We have based these forward-looking statements on our current expectations and assumptions about future events. While our management considers these expectations and assumptions to be reasonable, they are inherently subject to significant business, economic, competitive, regulatory and other risks, contingencies and uncertainties, most of which are difficult to predict and many of which are beyond our control. Accordingly, results actually achieved may differ materially from expected results in these statements. Forward-looking statements speak only as of the date they are made. You should consider carefully the statements in the section below entitled "Risk Factors" and other sections of this report, which describe factors that could cause our actual results to differ from those set forth in the
forward-looking statements. We do not undertake, and specifically disclaims, any obligation to update any forward-looking statements to reflect events or circumstances occurring after the date of such statements.
Readers are urged not to place undue reliance on these forward-looking statements, which speak only as of the date of this report. We assume no obligation to update any forward-looking statements in order to reflect any event or circumstance that may arise after the date of this report, other than as may be required by applicable law or regulation. Readers are urged to carefully review and consider the various disclosures made by us in our reports filed with the Securities and Exchange Commission which attempt to advise interested parties of the risks and factors that may affect our business, financial condition, results of operation and cash flows. If one or more of these risks or uncertainties materialize, or if the underlying assumptions prove incorrect, our actual results may vary materially from those expected or projected.
REFERENCES
As used in this annual report: (i) the terms “we”, “us”, “our”, “NuZee” and the “Company” mean NuZee, Inc.; (ii) “SEC” refers to the Securities and Exchange Commission; (iii) “Securities Act” refers to the United States Securities Act of 1933, as amended; (iv) “Exchange Act” refers to the United States Securities Exchange Act of 1934, as amended; and (v) all dollar amounts refer to United States dollars unless otherwise indicated.
4
PART I
ITEM 1. BUSINESS.
Overview
Our Company
We are a specialty coffee company and, we believe, the leading single serve pour over coffee co-packer in the United States. Our mission is to leverage our position as a co-packer at the forefront of the North American single serve pour over coffee market to revolutionize the way single serve coffee is enjoyed in the United States. While the United States is our core market, we also have single serve pour over coffee sales operations in Japan as well as manufacturing and sales operations in Korea. In addition, we plan to opportunistically leverage our strengths and relationships to grow our proprietary NuZee and Coffee Blenders brands in the United States and select international markets.

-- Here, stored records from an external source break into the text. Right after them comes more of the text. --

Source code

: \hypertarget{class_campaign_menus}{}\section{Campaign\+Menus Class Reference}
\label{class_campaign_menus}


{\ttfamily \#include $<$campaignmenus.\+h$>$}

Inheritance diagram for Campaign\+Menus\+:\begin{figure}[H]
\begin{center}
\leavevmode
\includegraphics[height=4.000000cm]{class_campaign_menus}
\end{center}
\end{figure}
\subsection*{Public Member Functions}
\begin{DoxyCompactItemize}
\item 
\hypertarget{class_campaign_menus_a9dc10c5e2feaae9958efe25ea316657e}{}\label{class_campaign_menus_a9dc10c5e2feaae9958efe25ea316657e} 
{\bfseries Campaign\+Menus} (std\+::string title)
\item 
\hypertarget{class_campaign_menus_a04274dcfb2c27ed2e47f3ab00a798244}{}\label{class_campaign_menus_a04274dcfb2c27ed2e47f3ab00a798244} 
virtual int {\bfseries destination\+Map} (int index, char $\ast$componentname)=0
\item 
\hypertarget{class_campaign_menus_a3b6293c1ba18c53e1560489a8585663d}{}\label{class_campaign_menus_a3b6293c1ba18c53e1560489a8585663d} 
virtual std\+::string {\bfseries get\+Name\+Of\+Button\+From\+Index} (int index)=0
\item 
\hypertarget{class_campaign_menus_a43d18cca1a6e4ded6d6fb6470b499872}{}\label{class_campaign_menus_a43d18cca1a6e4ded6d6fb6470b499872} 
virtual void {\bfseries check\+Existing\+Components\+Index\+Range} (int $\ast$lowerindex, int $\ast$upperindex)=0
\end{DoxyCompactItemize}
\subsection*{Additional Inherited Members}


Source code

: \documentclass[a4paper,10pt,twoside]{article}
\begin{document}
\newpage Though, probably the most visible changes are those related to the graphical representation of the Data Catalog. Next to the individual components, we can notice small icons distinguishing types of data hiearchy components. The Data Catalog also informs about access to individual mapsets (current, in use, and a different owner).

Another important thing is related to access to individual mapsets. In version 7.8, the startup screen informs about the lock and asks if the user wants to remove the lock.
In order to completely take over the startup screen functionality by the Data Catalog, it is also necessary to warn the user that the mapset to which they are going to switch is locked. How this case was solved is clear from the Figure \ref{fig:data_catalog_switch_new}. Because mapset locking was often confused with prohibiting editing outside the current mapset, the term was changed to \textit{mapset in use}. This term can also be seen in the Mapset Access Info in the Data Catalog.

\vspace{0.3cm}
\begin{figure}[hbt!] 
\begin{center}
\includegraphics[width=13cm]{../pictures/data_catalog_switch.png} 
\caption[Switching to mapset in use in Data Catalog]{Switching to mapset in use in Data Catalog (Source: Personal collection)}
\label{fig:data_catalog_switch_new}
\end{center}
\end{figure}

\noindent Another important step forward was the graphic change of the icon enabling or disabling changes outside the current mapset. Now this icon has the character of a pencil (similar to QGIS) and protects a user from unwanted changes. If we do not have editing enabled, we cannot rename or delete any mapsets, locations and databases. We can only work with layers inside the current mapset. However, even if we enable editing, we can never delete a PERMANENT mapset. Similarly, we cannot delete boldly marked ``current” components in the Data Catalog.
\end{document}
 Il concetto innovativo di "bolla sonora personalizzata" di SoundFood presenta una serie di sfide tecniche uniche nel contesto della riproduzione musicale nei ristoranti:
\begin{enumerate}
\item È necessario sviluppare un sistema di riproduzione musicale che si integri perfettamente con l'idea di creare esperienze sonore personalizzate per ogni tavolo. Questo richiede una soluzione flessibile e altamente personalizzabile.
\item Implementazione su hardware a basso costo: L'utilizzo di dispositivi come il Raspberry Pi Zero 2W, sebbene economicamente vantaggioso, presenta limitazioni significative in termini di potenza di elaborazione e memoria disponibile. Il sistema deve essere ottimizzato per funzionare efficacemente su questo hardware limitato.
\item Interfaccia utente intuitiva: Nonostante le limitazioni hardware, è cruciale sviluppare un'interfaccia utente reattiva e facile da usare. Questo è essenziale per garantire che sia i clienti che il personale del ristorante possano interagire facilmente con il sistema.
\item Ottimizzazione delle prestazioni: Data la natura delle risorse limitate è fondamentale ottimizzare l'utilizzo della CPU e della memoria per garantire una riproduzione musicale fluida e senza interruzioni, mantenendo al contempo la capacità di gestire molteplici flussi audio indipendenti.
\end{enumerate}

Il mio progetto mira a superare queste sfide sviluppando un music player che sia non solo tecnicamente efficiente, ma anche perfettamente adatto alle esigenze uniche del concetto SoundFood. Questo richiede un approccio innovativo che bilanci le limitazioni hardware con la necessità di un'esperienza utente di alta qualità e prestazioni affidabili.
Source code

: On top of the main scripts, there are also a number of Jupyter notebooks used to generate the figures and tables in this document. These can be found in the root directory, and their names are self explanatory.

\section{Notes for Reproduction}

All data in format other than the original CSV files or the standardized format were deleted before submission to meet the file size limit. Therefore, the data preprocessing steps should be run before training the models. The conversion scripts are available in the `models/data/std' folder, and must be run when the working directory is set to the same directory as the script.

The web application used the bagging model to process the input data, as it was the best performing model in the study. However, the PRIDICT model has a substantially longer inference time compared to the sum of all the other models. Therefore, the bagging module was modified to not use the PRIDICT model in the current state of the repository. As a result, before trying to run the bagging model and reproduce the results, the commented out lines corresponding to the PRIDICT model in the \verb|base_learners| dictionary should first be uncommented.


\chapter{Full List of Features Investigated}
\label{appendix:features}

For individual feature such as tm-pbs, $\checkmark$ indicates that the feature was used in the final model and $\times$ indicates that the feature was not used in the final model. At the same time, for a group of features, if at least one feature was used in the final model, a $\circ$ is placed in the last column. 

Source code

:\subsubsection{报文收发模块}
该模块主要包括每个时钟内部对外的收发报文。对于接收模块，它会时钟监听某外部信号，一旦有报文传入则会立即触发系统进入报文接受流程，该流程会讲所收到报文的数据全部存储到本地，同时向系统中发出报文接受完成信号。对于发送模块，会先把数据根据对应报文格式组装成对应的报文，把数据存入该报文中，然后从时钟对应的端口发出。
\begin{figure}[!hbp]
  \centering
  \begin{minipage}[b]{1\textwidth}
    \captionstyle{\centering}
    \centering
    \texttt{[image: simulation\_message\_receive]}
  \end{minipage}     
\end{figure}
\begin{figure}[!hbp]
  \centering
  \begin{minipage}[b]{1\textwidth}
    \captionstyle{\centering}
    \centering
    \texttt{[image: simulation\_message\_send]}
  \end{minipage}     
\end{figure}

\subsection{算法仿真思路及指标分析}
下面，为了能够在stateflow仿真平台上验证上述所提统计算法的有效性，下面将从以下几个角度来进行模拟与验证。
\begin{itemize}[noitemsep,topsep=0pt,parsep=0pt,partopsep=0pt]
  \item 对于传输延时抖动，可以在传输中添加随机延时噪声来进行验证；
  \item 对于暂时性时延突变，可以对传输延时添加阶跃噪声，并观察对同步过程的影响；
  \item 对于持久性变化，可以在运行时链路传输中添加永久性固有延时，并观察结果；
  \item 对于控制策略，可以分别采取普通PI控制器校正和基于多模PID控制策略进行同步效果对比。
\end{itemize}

We believe we are the only commercial-scale producer of single serve drip cup coffee and that we have contractual protections and certain other advantages in place within the North American market, as outlined by the factors described below. As we have with Kraft Heinz, and in particular their Gevalia Kaffe brand, and Royal Cup Coffee & Tea, we intend to leverage our position to be the commercial manufacturer of choice for major companies seeking to enter the single serve drip cup market in North America. We target existing large, high-margin companies and are paid per-package based on the number of single serve pour over drip cups produced by us. Accordingly, we consider our business model to be a form of tolling arrangement, as we receive a fee for almost every single serve drip cup our co-packing customers sell in the North American market. While we financially benefit from the success of our manufacturing customers through the sales of their respective single serve drip cup products, we are also able to avoid the risks associated with owning and managing the product and its related inventory. As these companies gain market acceptance of single serve drip cup coffee in North America, we plan to leverage that market expansion to further grow our own brands.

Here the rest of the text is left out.